Exercise directions:
Where the data below has the string "means", return the whole line.

Data for processing:
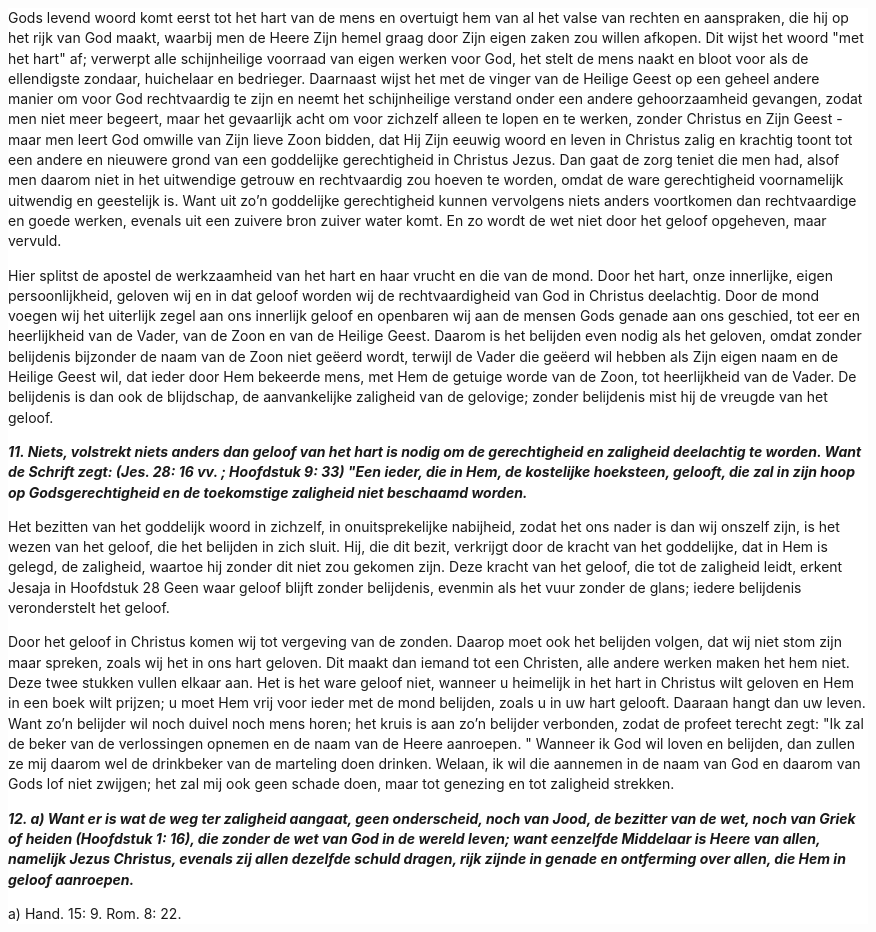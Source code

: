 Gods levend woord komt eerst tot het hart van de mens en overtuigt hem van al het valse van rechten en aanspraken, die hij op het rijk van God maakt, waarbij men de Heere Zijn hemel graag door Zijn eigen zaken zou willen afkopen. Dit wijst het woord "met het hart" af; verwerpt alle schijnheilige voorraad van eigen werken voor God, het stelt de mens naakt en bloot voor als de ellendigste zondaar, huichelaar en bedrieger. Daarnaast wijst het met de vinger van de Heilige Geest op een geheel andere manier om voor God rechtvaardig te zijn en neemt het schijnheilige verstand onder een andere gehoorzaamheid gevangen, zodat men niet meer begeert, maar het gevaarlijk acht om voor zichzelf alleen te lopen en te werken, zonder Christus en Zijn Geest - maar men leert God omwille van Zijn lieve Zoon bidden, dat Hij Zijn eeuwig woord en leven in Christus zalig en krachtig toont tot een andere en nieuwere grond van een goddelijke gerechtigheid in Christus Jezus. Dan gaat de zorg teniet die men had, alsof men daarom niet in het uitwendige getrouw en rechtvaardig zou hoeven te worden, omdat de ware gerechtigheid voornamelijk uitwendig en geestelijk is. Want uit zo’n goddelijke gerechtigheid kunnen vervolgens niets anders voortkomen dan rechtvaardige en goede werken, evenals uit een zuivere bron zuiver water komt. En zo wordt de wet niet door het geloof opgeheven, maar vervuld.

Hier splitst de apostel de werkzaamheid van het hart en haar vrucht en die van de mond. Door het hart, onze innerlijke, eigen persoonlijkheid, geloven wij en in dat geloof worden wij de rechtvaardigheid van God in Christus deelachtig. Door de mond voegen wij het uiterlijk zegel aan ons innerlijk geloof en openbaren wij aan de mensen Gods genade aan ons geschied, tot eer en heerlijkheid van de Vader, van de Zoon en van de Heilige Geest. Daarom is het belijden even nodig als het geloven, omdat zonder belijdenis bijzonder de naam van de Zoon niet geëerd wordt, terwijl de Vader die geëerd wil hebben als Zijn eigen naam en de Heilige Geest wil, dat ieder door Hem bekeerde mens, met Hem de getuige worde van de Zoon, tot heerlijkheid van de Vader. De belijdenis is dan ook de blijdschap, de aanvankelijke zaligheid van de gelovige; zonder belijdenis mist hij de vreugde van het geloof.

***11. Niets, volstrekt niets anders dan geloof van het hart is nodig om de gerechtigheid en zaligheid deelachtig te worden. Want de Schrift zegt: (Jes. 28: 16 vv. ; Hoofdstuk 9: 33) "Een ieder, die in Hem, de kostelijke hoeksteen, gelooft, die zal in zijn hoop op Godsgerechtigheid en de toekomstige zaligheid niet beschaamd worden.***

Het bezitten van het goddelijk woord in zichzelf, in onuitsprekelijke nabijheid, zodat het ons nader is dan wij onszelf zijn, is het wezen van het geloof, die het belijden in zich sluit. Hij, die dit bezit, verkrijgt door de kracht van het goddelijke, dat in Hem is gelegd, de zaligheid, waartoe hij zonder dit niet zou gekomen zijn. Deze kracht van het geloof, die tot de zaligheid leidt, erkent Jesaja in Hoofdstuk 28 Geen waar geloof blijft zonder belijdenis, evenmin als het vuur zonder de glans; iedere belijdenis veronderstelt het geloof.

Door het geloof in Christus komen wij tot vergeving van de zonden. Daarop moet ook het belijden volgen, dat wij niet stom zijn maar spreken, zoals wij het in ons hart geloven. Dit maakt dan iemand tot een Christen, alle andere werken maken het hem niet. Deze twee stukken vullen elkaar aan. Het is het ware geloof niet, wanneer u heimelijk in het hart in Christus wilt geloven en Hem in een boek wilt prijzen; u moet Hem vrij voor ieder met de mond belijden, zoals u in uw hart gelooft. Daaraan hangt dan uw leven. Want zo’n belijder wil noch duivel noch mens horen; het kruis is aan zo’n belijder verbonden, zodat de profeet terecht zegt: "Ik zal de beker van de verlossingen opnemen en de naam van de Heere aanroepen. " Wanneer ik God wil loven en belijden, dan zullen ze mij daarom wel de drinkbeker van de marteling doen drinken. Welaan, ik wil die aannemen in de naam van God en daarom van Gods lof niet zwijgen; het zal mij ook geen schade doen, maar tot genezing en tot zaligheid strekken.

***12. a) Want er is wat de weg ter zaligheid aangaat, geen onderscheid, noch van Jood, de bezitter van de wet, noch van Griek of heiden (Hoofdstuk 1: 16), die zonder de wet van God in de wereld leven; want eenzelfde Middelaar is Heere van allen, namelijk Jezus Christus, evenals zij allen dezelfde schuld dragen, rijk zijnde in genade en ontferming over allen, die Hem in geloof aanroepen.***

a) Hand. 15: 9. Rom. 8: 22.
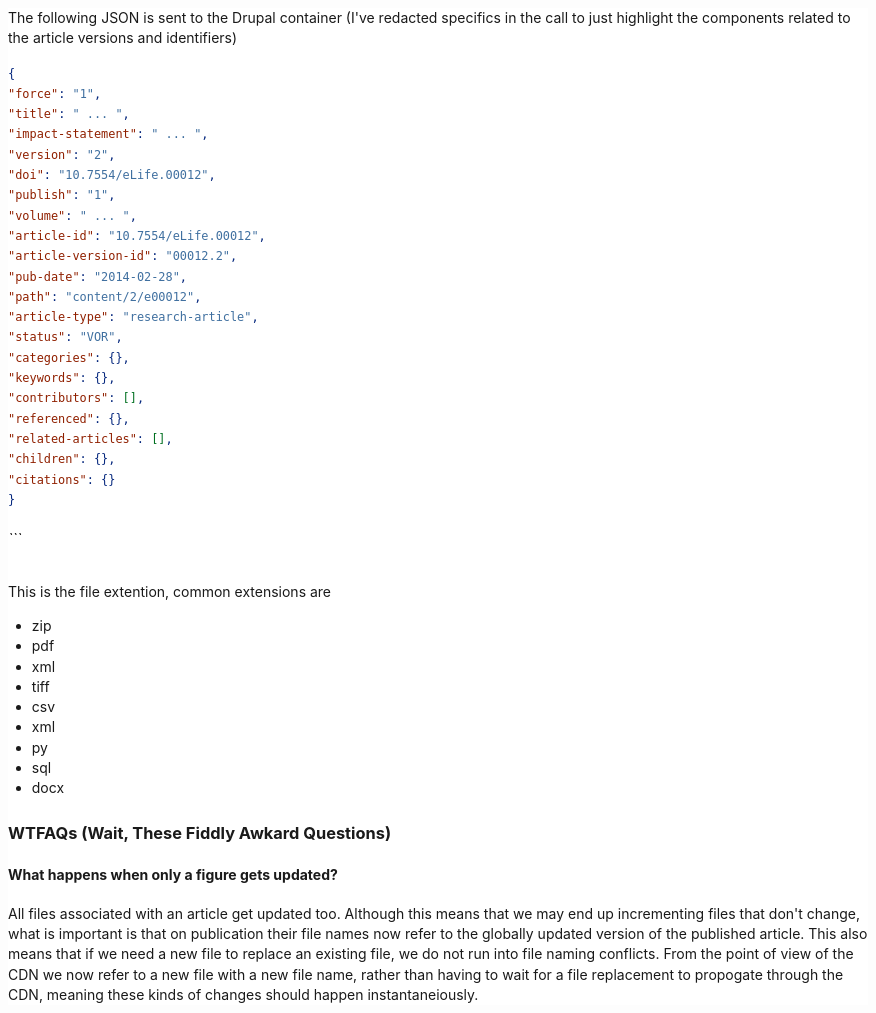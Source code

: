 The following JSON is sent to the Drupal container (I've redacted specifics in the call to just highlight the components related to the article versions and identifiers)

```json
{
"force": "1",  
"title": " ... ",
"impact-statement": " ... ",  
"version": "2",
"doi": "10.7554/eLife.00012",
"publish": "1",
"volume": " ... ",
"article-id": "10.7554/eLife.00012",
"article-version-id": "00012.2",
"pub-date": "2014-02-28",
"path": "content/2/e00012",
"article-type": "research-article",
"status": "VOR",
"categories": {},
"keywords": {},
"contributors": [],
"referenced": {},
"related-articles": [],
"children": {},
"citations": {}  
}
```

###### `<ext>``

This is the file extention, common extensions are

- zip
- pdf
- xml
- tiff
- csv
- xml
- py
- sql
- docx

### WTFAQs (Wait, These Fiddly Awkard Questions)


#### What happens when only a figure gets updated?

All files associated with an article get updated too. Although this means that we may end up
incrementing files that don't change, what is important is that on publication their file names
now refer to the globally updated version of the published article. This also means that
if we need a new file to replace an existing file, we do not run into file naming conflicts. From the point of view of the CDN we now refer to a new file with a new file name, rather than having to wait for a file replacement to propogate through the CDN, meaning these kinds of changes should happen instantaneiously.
...
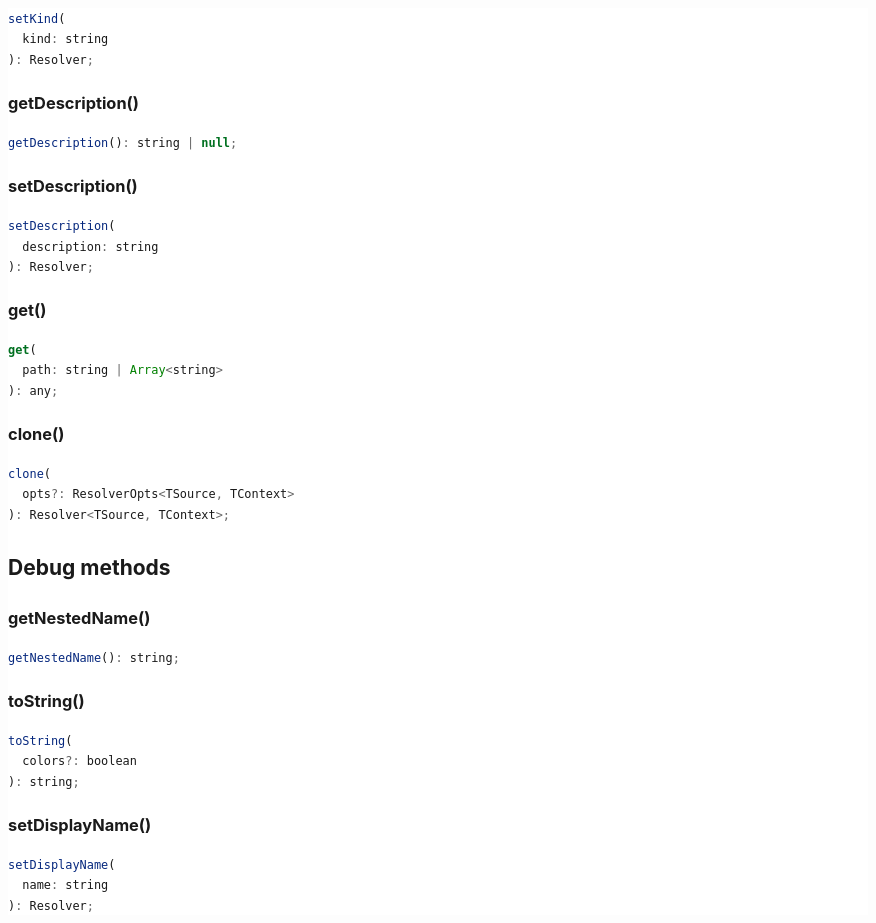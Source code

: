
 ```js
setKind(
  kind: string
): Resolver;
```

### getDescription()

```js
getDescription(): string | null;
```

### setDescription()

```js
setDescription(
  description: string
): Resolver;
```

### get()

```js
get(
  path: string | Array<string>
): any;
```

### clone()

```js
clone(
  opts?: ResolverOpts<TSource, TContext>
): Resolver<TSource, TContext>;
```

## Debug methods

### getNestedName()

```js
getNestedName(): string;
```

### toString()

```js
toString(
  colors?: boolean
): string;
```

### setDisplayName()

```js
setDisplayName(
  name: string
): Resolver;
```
---
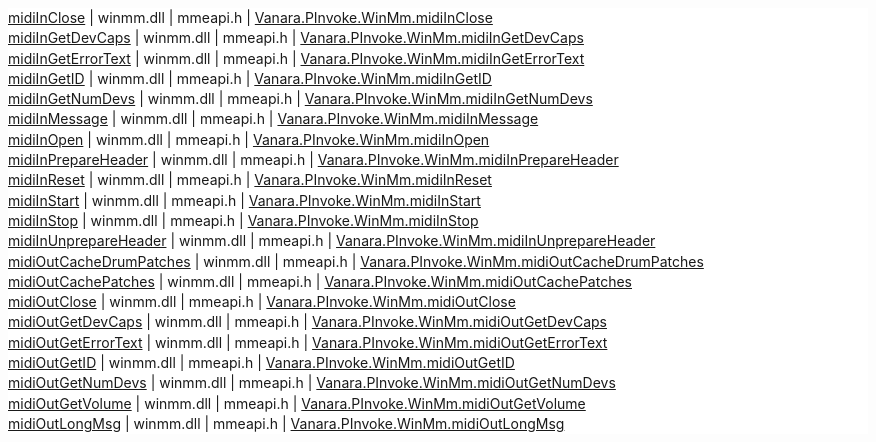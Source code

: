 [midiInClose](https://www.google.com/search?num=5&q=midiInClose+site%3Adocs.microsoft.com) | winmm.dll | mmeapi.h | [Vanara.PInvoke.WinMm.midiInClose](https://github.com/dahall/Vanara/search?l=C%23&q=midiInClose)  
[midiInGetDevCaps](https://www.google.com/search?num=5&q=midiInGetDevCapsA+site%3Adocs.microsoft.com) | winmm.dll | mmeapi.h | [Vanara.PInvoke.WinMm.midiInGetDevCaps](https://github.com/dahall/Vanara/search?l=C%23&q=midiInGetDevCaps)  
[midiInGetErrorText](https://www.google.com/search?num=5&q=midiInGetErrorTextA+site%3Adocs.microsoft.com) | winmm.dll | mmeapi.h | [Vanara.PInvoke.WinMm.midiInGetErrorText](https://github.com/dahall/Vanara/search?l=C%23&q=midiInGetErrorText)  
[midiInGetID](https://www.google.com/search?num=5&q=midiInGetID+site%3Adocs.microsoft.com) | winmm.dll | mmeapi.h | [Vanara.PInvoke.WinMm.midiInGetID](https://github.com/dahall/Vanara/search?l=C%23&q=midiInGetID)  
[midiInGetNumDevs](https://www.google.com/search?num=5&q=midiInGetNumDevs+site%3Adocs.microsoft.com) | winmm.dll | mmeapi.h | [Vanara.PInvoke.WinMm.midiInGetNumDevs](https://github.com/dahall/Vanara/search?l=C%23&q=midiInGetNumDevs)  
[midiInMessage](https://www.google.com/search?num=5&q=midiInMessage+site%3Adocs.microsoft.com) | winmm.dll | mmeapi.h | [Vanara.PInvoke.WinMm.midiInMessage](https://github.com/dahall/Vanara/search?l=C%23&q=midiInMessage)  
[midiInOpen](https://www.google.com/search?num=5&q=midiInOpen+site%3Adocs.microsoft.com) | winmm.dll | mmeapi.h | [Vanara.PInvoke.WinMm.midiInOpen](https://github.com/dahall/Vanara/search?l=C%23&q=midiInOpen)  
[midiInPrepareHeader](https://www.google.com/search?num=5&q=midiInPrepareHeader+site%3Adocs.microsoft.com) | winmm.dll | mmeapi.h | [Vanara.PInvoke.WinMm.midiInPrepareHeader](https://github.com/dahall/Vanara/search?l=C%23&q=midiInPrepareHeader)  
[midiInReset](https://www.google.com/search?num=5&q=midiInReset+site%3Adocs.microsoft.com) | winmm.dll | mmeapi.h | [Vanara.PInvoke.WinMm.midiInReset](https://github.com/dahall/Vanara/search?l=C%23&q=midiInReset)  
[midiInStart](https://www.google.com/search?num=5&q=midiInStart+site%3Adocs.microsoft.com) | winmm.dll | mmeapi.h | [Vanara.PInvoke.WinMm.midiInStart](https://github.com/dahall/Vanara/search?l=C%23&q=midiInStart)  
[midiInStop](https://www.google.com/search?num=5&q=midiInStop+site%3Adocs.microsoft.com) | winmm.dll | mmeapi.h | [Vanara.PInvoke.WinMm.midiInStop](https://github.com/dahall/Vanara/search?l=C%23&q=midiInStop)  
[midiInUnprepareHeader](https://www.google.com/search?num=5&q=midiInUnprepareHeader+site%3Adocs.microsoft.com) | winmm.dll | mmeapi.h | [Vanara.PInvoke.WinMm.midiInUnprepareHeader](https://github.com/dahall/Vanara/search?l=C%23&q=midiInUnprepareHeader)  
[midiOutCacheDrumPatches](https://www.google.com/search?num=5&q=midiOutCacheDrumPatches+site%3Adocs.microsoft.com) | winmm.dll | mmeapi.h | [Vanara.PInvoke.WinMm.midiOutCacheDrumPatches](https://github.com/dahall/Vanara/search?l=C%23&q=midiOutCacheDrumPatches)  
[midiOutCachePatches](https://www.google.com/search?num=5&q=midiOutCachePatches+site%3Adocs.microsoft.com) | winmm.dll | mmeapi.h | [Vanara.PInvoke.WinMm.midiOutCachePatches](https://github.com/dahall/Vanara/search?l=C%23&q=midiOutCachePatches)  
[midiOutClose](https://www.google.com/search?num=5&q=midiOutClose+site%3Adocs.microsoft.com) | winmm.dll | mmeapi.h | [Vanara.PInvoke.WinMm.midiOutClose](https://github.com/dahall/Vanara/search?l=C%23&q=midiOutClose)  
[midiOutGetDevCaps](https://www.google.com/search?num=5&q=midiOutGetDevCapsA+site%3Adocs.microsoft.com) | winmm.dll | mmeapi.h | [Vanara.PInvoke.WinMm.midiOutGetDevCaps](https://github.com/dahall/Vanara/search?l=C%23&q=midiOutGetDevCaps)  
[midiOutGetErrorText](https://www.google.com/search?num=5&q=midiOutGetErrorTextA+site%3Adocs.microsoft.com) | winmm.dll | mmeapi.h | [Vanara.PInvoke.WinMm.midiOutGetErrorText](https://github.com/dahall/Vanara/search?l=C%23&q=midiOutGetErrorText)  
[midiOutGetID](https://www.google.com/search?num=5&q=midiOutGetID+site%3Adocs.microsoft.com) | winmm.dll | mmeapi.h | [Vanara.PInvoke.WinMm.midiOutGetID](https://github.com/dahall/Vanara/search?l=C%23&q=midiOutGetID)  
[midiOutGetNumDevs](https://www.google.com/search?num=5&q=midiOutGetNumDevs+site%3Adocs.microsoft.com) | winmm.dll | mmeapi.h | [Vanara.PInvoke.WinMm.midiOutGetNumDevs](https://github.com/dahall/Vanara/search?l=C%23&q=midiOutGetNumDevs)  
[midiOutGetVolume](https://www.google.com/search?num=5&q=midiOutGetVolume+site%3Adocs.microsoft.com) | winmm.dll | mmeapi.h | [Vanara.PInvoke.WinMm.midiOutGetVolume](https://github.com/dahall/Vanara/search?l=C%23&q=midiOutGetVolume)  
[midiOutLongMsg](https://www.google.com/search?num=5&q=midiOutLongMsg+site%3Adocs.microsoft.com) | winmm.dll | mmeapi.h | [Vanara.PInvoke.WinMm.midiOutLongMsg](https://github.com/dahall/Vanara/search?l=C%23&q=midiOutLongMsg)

Task output:
All files associated with an article get updated too. Although this means that we may end up
now refer to the globally updated version of the published article. This also means that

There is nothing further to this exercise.